### Activity
Word for word, restate the lines from the top of the records below through the line with "is a very small", both included, with no pictures in the result.

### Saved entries

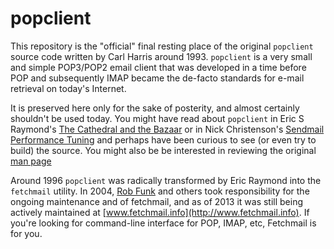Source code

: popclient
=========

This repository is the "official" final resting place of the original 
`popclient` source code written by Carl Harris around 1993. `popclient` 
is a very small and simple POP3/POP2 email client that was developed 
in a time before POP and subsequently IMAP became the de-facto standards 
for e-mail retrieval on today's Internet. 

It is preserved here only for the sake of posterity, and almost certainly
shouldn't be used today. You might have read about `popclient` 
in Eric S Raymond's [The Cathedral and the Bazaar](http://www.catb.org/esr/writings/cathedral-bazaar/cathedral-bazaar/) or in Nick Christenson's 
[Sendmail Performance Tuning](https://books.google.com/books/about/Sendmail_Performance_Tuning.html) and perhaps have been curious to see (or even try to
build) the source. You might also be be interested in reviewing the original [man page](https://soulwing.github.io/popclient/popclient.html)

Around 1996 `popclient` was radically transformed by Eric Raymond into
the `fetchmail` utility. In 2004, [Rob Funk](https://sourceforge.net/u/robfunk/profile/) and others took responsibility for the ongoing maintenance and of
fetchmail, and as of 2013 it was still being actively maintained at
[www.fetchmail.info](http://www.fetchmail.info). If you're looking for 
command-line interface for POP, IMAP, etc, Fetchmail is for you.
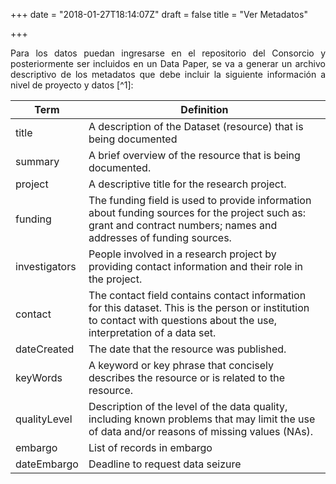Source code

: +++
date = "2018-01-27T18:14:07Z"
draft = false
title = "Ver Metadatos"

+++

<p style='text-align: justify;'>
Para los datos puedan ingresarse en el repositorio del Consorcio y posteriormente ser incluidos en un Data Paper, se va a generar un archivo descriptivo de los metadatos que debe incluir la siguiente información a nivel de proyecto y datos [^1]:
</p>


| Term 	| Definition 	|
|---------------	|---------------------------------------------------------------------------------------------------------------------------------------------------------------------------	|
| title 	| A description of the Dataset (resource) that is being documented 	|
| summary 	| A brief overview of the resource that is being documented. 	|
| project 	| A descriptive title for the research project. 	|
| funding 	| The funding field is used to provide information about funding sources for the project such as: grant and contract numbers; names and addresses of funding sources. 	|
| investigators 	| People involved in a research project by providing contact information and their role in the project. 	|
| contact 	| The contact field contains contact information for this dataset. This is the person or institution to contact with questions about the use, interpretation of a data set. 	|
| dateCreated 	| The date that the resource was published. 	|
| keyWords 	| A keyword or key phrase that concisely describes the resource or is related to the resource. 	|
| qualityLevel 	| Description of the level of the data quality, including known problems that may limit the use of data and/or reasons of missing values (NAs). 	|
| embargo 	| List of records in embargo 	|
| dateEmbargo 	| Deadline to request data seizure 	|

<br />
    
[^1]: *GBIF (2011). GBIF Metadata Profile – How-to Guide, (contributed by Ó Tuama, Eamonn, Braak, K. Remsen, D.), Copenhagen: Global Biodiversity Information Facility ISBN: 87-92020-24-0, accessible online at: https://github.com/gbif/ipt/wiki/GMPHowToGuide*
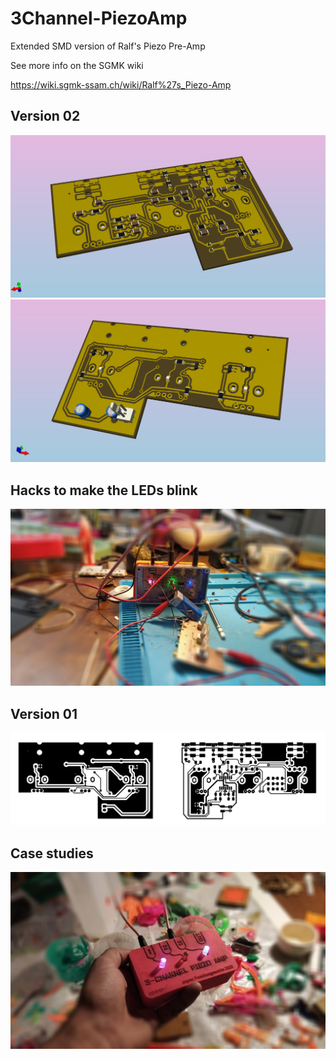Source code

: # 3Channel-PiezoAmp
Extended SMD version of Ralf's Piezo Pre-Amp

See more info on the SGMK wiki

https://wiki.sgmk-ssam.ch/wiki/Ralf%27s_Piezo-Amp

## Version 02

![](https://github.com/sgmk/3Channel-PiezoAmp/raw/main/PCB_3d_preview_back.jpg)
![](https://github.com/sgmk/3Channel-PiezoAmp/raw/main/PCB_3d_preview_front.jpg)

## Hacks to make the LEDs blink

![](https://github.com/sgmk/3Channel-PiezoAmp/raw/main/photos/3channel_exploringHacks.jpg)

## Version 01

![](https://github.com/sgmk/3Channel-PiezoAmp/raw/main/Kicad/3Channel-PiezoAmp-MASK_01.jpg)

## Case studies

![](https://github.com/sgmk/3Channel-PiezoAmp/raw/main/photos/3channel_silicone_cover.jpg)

### Solution to this problem
Source code

: popclient
=========

This repository is the "official" final resting place of the original 
`popclient` source code written by Carl Harris around 1993. `popclient` 
is a very small and simple POP3/POP2 email client that was developed 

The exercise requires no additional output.